En la convocatoria de plazas MIR que acaba de terminar, el Complejo Asistencial puso sobre la mesa 26 plazas para médicos, doce de Medicina Especializada y catorce para médico de Familia. Las primeras doce que se cubrieron fueron las de Especializada, y no estuvieron precisamente entre las opciones preferidas por los médicos que elegían el primer lugar. El primer facultativo que optó por Zamora se formará en Otorrino y eligió plaza en el puesto 2.225. Después vinieron Cirugía, Anestesia, Digestivo, Radiodiagnóstico, Psiquitaría, Intensiva, Interna y Medicina Preventina. Y, luego, las catorce plazas de Medicina Familiar. El primer aspirante que escogió una plaza de esta especialidad en Zamora tuvo en turno 12.684. Antes que él, más de doce mil personas habían visto estas plazas en la provincia y habían escogido otras.
Sea como fuere, el cupo se cubrió y, salvo por dos personas que eligieron Zamora y que el viernes no se presentaron a la toma de posesión, los médicos inician ahora un periodo formativo que, esperan en el Complejo Asistencial, les lleve a quedarse en Zamora. Edgar Sejas y Jesús de la Torre son dos de los médicos que empezarán a asumir poco a poco funciones de médico de Familia en Zamora, dos personas de fuera de la provincia, llegados al Complejo Asistencial tras el proceso de elección de plazas MIR y con las esperanzas intactas en el proceso que inician ahora.
Edgar viene de Bolivia y asegura que siempre había pensado en esta especialidad, ya conocida para él. Ni le echa para atrás la carga de trabajo ni lo recóndito de algunos destinos que pueden tocar a partir de ahora. «La calidad del trabajo depende mucho de la gente que haya. Zamora es un buen lugar, la gente es buena, nos ha recibido con los brazos abiertos», apunta el médico, que llegó a España por Canarias para desplazarse después a Valladolid y, por último, a Salamanca, donde ahora reside. «Tengo muy buenas referencias de compañeros anteriores que han pasado por Zamora, que son estupendos profesionales y me han animado a venir aquí». ¿Llega con la idea de quedarse? «La mayoría de los médicos se han quedado así que posiblemente mi futuro, si Dios quiere, sea aquí en Zamora», apunta.
Con «ganas de aprender» llega también Jesús de la Torre, que habla de un «cúmulo de circunstancias» que le han traído a Zamora. «Todo pasa por algo, así que seguro que es para bien», asegura antes de recibir la bienvenida, el pasado viernes, de los responsables del Complejo Asistencial de Zamora.
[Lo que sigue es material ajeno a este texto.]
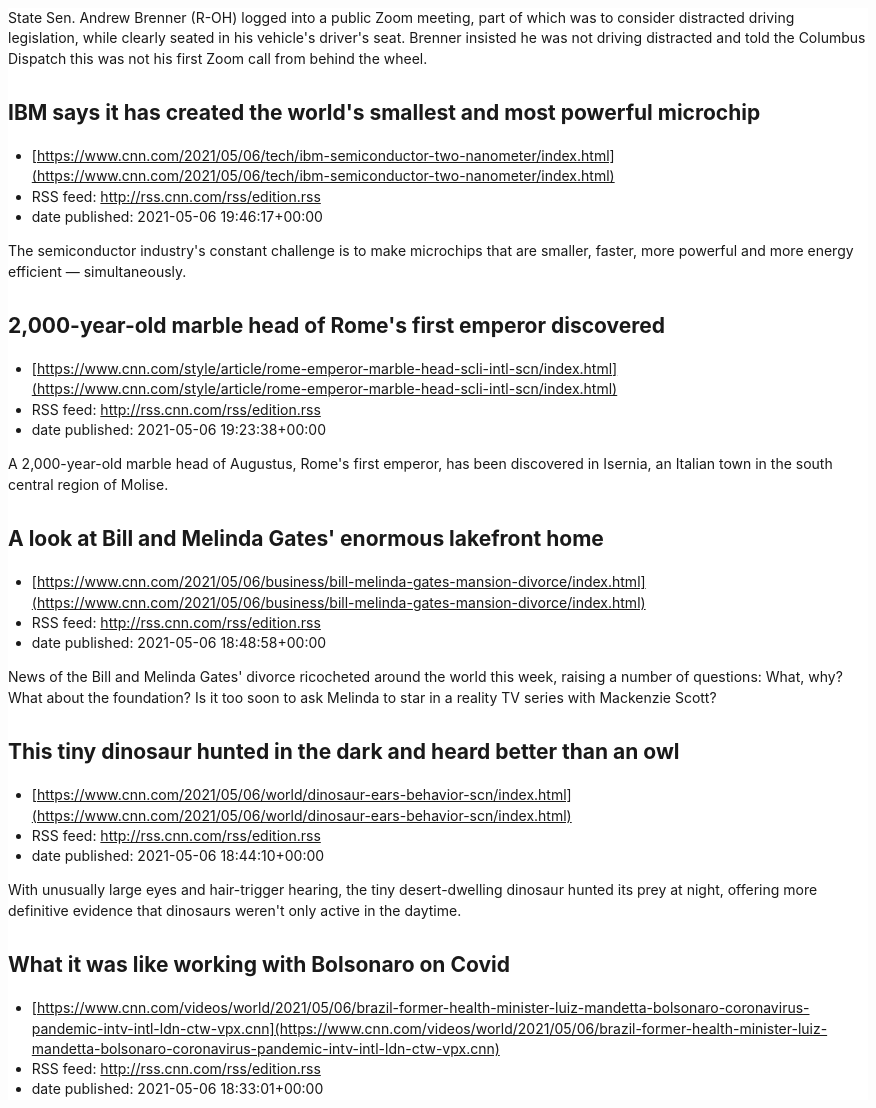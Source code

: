State Sen. Andrew Brenner (R-OH) logged into a public Zoom meeting, part of which was to consider distracted driving legislation, while clearly seated in his vehicle's driver's seat. Brenner insisted he was not driving distracted and told the Columbus Dispatch this was not his first Zoom call from behind the wheel.

## IBM says it has created the world's smallest and most powerful microchip
 - [https://www.cnn.com/2021/05/06/tech/ibm-semiconductor-two-nanometer/index.html](https://www.cnn.com/2021/05/06/tech/ibm-semiconductor-two-nanometer/index.html)
 - RSS feed: http://rss.cnn.com/rss/edition.rss
 - date published: 2021-05-06 19:46:17+00:00

The semiconductor industry's constant challenge is to make microchips that are smaller, faster, more powerful and more energy efficient  — simultaneously.

## 2,000-year-old marble head of Rome's first emperor discovered
 - [https://www.cnn.com/style/article/rome-emperor-marble-head-scli-intl-scn/index.html](https://www.cnn.com/style/article/rome-emperor-marble-head-scli-intl-scn/index.html)
 - RSS feed: http://rss.cnn.com/rss/edition.rss
 - date published: 2021-05-06 19:23:38+00:00

A 2,000-year-old marble head of Augustus, Rome's first emperor, has been discovered in Isernia, an Italian town in the south central region of Molise.

## A look at Bill and Melinda Gates' enormous lakefront home
 - [https://www.cnn.com/2021/05/06/business/bill-melinda-gates-mansion-divorce/index.html](https://www.cnn.com/2021/05/06/business/bill-melinda-gates-mansion-divorce/index.html)
 - RSS feed: http://rss.cnn.com/rss/edition.rss
 - date published: 2021-05-06 18:48:58+00:00

News of the Bill and Melinda Gates' divorce ricocheted around the world this week, raising a number of questions: What, why? What about the foundation? Is it too soon to ask Melinda to star in a reality TV series with Mackenzie Scott?

## This tiny dinosaur hunted in the dark and heard better than an owl
 - [https://www.cnn.com/2021/05/06/world/dinosaur-ears-behavior-scn/index.html](https://www.cnn.com/2021/05/06/world/dinosaur-ears-behavior-scn/index.html)
 - RSS feed: http://rss.cnn.com/rss/edition.rss
 - date published: 2021-05-06 18:44:10+00:00

With unusually large eyes and hair-trigger hearing, the tiny desert-dwelling dinosaur hunted its prey at night, offering more definitive evidence that dinosaurs weren't only active in the daytime.

## What it was like working with Bolsonaro on Covid
 - [https://www.cnn.com/videos/world/2021/05/06/brazil-former-health-minister-luiz-mandetta-bolsonaro-coronavirus-pandemic-intv-intl-ldn-ctw-vpx.cnn](https://www.cnn.com/videos/world/2021/05/06/brazil-former-health-minister-luiz-mandetta-bolsonaro-coronavirus-pandemic-intv-intl-ldn-ctw-vpx.cnn)
 - RSS feed: http://rss.cnn.com/rss/edition.rss
 - date published: 2021-05-06 18:33:01+00:00
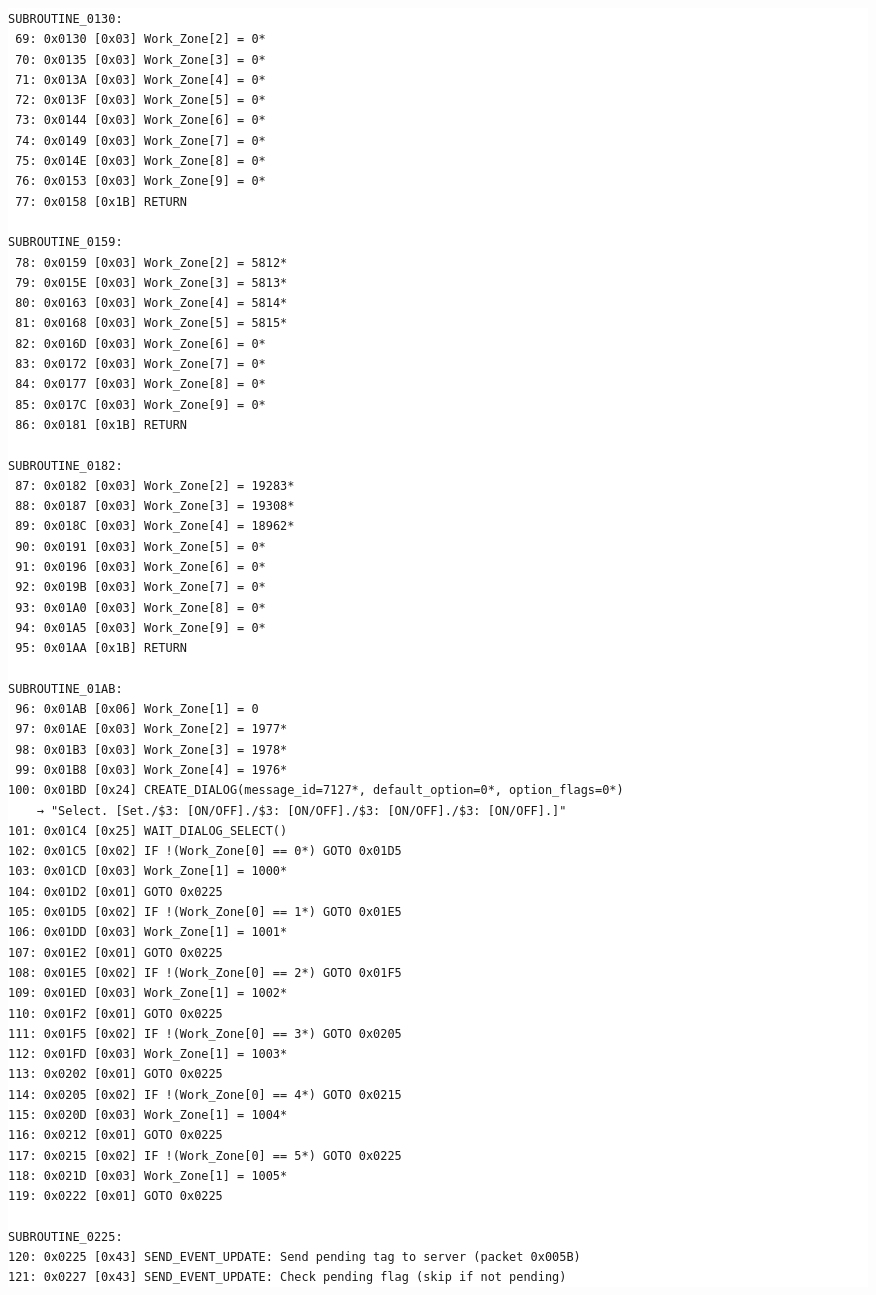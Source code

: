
 ```
SUBROUTINE_0130:
 69: 0x0130 [0x03] Work_Zone[2] = 0*
 70: 0x0135 [0x03] Work_Zone[3] = 0*
 71: 0x013A [0x03] Work_Zone[4] = 0*
 72: 0x013F [0x03] Work_Zone[5] = 0*
 73: 0x0144 [0x03] Work_Zone[6] = 0*
 74: 0x0149 [0x03] Work_Zone[7] = 0*
 75: 0x014E [0x03] Work_Zone[8] = 0*
 76: 0x0153 [0x03] Work_Zone[9] = 0*
 77: 0x0158 [0x1B] RETURN

SUBROUTINE_0159:
 78: 0x0159 [0x03] Work_Zone[2] = 5812*
 79: 0x015E [0x03] Work_Zone[3] = 5813*
 80: 0x0163 [0x03] Work_Zone[4] = 5814*
 81: 0x0168 [0x03] Work_Zone[5] = 5815*
 82: 0x016D [0x03] Work_Zone[6] = 0*
 83: 0x0172 [0x03] Work_Zone[7] = 0*
 84: 0x0177 [0x03] Work_Zone[8] = 0*
 85: 0x017C [0x03] Work_Zone[9] = 0*
 86: 0x0181 [0x1B] RETURN

SUBROUTINE_0182:
 87: 0x0182 [0x03] Work_Zone[2] = 19283*
 88: 0x0187 [0x03] Work_Zone[3] = 19308*
 89: 0x018C [0x03] Work_Zone[4] = 18962*
 90: 0x0191 [0x03] Work_Zone[5] = 0*
 91: 0x0196 [0x03] Work_Zone[6] = 0*
 92: 0x019B [0x03] Work_Zone[7] = 0*
 93: 0x01A0 [0x03] Work_Zone[8] = 0*
 94: 0x01A5 [0x03] Work_Zone[9] = 0*
 95: 0x01AA [0x1B] RETURN

SUBROUTINE_01AB:
 96: 0x01AB [0x06] Work_Zone[1] = 0
 97: 0x01AE [0x03] Work_Zone[2] = 1977*
 98: 0x01B3 [0x03] Work_Zone[3] = 1978*
 99: 0x01B8 [0x03] Work_Zone[4] = 1976*
100: 0x01BD [0x24] CREATE_DIALOG(message_id=7127*, default_option=0*, option_flags=0*)
    → "Select. [Set./$3: [ON/OFF]./$3: [ON/OFF]./$3: [ON/OFF]./$3: [ON/OFF].]"
101: 0x01C4 [0x25] WAIT_DIALOG_SELECT()
102: 0x01C5 [0x02] IF !(Work_Zone[0] == 0*) GOTO 0x01D5
103: 0x01CD [0x03] Work_Zone[1] = 1000*
104: 0x01D2 [0x01] GOTO 0x0225
105: 0x01D5 [0x02] IF !(Work_Zone[0] == 1*) GOTO 0x01E5
106: 0x01DD [0x03] Work_Zone[1] = 1001*
107: 0x01E2 [0x01] GOTO 0x0225
108: 0x01E5 [0x02] IF !(Work_Zone[0] == 2*) GOTO 0x01F5
109: 0x01ED [0x03] Work_Zone[1] = 1002*
110: 0x01F2 [0x01] GOTO 0x0225
111: 0x01F5 [0x02] IF !(Work_Zone[0] == 3*) GOTO 0x0205
112: 0x01FD [0x03] Work_Zone[1] = 1003*
113: 0x0202 [0x01] GOTO 0x0225
114: 0x0205 [0x02] IF !(Work_Zone[0] == 4*) GOTO 0x0215
115: 0x020D [0x03] Work_Zone[1] = 1004*
116: 0x0212 [0x01] GOTO 0x0225
117: 0x0215 [0x02] IF !(Work_Zone[0] == 5*) GOTO 0x0225
118: 0x021D [0x03] Work_Zone[1] = 1005*
119: 0x0222 [0x01] GOTO 0x0225

SUBROUTINE_0225:
120: 0x0225 [0x43] SEND_EVENT_UPDATE: Send pending tag to server (packet 0x005B)
121: 0x0227 [0x43] SEND_EVENT_UPDATE: Check pending flag (skip if not pending)
```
Aunque el médico, como antes había hecho su compañero, no asegura que su primera opción era la medicina de Familia, sí que destaca el «trato más cercano» de esta especialidad en comparación con otras en las que no se conoce tan de primera mano al paciente. «Si se hacen bien las cosas y no se está cambiando de médico de Familia» continuamente «se puede hacer un seguimiento del paciente durante años, y eso al final redunda en su beneficio», apunta el nuevo MIR del Complejo Asistencial, que reconoce que la especialidad de Familia es una que «cada vez la gente quiere menos».
Los médicos MIR se incorporaron a su puesto el viernes y algunos han trabajado ya durante este fin de semana. Con el inicio de la nueva semana estarán ya todos en activo, cada uno en los funciones que les sean encomendadas por parte de sus responsables. Funciones que irán más allá de las que realicen compañeros en otras provincias, a buen seguro, algo que pasa en todos los hospitales pequeños y medianos, como Zamora. «Podrán trabajar más y ver más cosas que en lugares más grandes», apuntaba el viernes Luis Miguel Palomar, el responsable del área formativa del hospital. La llegada de médicos se completará cuando lleguen a Zamora otros dos extracomunitarios que han pedido una prórroga (uno en Medicina Familiar y otro en otra especialidad) y cuando se cubran las dos plazas dejadas libres por los dos médicos que no se han presentado y que, confían los responsables del Complejo, se acaben cubriendo en el periodo de repesca.